Os Direitos da Mulher e seus Impactos no SUAS

Tempo de leitura: 12 minutos

Por Mônica Ogliari Pereira

Após um longo período na história brasileira, entre o Brasil Colônia até o final da ditadura nos anos 1980, os direitos sociais foram garantidos na Constituição Federal de 1988. As políticas sociais foram sendo implantadas posteriormente, como da saúde, educação, assistência social, previdência, habitação, direitos da mulher, sendo que ainda não atingiram a maioria da população, devido uma tradição autoritária e patrimonialista.

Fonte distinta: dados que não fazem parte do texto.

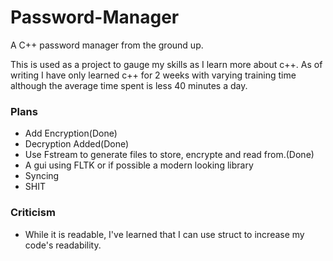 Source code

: # Password-Manager

A C++  password manager from the ground up. 

This is used as a project to gauge my skills as I learn more about c++. As of writing I have only learned c++ for 2 weeks 
with varying training time although the average time spent is less 40 minutes a day.

### Plans

- Add Encryption(Done)
- Decryption Added(Done)
- Use Fstream to generate files to store, encrypte and read from.(Done)
- A gui using FLTK or if possible a modern looking library
- Syncing
- SHIT
### Criticism

- While it is readable, I've learned that I can use struct to increase my code's readability.
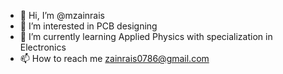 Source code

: - 👋 Hi, I’m @mzainrais
- 👀 I’m interested in PCB designing 
- 🌱 I’m currently learning Applied Physics with specialization in Electronics
- 📫 How to reach me <a href="mail:zainrais0786@gmail.com">zainrais0786@gmail.com</a>

<!---
mzainrais/mzainrais is a ✨ special ✨ repository because its `README.md` (this file) appears on your GitHub profile.
You can click the Preview link to take a look at your changes.
--->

As políticas sociais que prevê os direitos da mulher foram sendo efetivadas no Século XX e XXI, como resposta aos movimentos sociais, que denunciavam uma contínua história de discriminação e preconceitos que vivenciam as mulheres.

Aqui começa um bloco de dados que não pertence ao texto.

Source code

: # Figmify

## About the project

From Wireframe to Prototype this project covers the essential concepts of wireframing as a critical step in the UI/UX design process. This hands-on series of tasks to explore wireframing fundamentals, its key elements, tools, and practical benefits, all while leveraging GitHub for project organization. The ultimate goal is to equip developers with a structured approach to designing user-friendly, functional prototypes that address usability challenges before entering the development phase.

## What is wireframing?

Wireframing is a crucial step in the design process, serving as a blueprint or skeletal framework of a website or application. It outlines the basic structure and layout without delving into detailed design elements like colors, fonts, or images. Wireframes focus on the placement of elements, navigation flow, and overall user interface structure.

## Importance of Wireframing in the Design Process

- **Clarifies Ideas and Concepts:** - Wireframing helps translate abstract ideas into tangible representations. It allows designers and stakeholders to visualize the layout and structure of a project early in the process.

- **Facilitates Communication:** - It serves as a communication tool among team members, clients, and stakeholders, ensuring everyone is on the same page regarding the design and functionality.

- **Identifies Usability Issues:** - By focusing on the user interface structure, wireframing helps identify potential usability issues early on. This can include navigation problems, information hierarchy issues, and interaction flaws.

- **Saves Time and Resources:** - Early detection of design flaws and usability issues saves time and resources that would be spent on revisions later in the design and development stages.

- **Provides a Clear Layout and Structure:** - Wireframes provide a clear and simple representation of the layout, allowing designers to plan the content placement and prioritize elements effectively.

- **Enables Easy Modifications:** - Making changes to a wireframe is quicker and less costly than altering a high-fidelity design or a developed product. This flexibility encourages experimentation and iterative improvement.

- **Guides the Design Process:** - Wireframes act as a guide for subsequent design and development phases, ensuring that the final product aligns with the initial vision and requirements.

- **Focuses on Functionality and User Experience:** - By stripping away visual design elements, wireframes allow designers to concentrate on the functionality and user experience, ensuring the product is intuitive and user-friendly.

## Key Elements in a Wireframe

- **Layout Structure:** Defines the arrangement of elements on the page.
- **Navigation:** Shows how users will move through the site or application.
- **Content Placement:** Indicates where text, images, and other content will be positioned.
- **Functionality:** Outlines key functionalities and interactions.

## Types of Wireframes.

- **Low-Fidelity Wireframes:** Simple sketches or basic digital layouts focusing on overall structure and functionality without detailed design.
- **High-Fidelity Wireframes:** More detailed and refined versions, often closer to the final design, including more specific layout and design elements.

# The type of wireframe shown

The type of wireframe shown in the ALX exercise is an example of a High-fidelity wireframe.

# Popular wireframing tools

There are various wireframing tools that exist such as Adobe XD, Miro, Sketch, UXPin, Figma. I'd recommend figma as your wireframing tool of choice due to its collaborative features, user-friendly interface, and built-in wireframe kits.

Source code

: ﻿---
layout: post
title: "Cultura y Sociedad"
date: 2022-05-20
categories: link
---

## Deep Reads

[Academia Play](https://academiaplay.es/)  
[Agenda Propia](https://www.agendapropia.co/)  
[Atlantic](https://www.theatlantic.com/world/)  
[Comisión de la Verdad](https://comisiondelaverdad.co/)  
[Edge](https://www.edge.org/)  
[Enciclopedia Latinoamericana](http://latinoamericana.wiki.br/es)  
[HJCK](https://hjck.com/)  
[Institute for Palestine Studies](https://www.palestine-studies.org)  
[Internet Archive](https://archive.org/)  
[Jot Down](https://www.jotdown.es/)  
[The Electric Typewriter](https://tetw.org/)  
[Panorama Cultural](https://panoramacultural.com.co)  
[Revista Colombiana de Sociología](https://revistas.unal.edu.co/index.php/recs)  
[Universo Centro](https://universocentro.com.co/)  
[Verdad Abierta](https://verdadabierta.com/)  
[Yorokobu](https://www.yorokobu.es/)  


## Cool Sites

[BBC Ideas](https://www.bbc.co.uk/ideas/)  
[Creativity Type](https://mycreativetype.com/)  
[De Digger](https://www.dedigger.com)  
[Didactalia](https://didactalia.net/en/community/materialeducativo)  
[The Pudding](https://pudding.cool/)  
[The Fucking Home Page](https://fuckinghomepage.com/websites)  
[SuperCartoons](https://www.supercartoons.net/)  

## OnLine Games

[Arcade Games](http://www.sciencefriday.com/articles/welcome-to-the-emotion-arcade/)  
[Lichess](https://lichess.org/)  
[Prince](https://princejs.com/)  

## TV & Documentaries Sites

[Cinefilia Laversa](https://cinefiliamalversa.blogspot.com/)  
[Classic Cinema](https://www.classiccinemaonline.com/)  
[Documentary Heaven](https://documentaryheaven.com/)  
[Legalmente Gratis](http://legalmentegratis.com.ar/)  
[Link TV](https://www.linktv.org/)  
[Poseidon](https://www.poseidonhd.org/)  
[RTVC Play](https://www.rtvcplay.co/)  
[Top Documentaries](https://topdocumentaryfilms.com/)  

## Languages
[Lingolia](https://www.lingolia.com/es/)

Atualmente, a retomada da priorização dos direitos sociais, tem resultado em regulamentações sobre o direito da mulher, trazendo impacto no Sistema Único Assistência Social/SUAS e no seu fazer no cotidiano junto aos serviços, projetos, benefícios e programas previstos.

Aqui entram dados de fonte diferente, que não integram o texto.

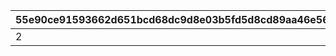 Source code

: |55e90ce91593662d651bcd68dc9d8e03b5fd5d8cd89aa46e563c3115b5b6252f|3ec64e06646b7a57fd4b1669eca9e1b6ee52e4832f6ae12b41c940ce8dbef719|ed1cf9f741c2c6b83c384d360f06492d6e17e3adddb919ccdeec308d34ab5250|5e15f01262f63220d0ca6d40cb2b6ad9d2dd1cc57613355c95ae7f79b45a7c6e|656725eb9b2885023833e4056262c80de314af8fed447c92603caa7cb1214309|bcca29fc175f7e2f2c4916b44e6848b57a951bf1f17e26b2ff0573d08e231019|422a20e8124bae800ff4442f893a51a9ee48bd8d02701f29befd493b6b440c3b|7469588fc876de892650cc83b31785616efef1d3c9e6b1b968557a5d2efe88cf|fbd61585c44ab13a7d0a0793172066008160a4b15ef1c1e26ea197d67379c94a|a57df276a5ecb2add3327e84079c95af6e6d376f876002ecea495cee4a5c1c1c|
| --- | --- | --- | --- | --- | --- | --- | --- | --- | --- |
|2|109101|30|1|109001|60|1|1|600|500| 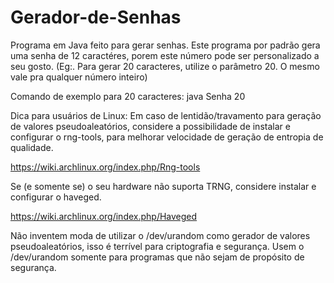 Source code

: # Gerador-de-Senhas
Programa em Java feito para gerar senhas.
Este programa por padrão gera uma senha de 12 caractéres, porem este número pode ser personalizado a seu gosto.
(Eg:. Para gerar 20 caracteres, utilize o parâmetro 20. O mesmo vale pra qualquer número inteiro)

Comando de exemplo para 20 caracteres: java Senha 20

Dica para usuários de Linux:
Em caso de lentidão/travamento para geração de valores pseudoaleatórios, considere a possibilidade de instalar e configurar o rng-tools, para melhorar velocidade de geração de entropia de qualidade.

https://wiki.archlinux.org/index.php/Rng-tools

Se (e somente se) o seu hardware não suporta TRNG, considere instalar e configurar o haveged.

https://wiki.archlinux.org/index.php/Haveged

Não inventem moda de utilizar o /dev/urandom como gerador de valores pseudoaleatórios, isso é terrível para criptografia e segurança. Usem o /dev/urandom somente para programas que não sejam de propósito de segurança.

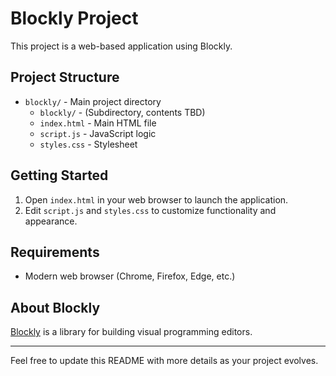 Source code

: # Blockly Project

This project is a web-based application using Blockly.

## Project Structure

- `blockly/` - Main project directory
  - `blockly/` - (Subdirectory, contents TBD)
  - `index.html` - Main HTML file
  - `script.js` - JavaScript logic
  - `styles.css` - Stylesheet

## Getting Started

1. Open `index.html` in your web browser to launch the application.
2. Edit `script.js` and `styles.css` to customize functionality and appearance.

## Requirements

- Modern web browser (Chrome, Firefox, Edge, etc.)

## About Blockly

[Blockly](https://developers.google.com/blockly) is a library for building visual programming editors.

---

Feel free to update this README with more details as your project evolves.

Ter o conhecimento das políticas sociais e suas legislações é de primordial importância para que se alcance quem dela precisa: as mulheres.

Refletindo sobre Políticas Sociais e os direitos da mulher

As políticas sociais são produtos do conflito entre interesses e forças sociais em luta pelo acesso aos recursos escassos num contexto de desigualdades estruturais. Para Silva (2012, p. 85), a política social é parte do processo estatal de alocação e distribuição de valores, surgindo no hiato derivado do desequilíbrio na distribuição, favorecendo a acumulação em detrimento das necessidades sociais básicas e da desigualdade.

No decorrer da história, a família brasileira passou por diversas transformações marcando o papel da mulher, contudo a sociedade patriarcal ainda permanece nos dias atuais. Camilo (2019) considera que numa sociedade patriarcal é dado aos homens o direito de explorar, dominar e oprimir os corpos e as vidas das mulheres.

Os vestígios da sociedade patriarcal estão presentes no mercado de trabalho, na política, na ausência de direitos sexuais e reprodutivos, na questão da violência doméstica, na responsabilidade em prover a subsistência da família e no cuidado com seus progenitores, como outras questões, sendo necessárias ampliar e aperfeiçoar as políticas sociais.

A história do Brasil é uma história de exclusão, desigualdades, exploração e com uma dívida com os indígenas, negros e com as mulheres, que hoje desempenha múltiplos papéis além daqueles já estabelecidos a ela no decorrer da história.

Hoje, além de mãe, dona de casa e esposa, é trabalhadora, estudante, chefe de família e ocupa diversos espaços na sociedade, sendo ainda necessárias políticas sociais para o alcance de equidade de gênero, para que as mulheres e homens tenham igualdade de acesso a espaços e políticas públicas.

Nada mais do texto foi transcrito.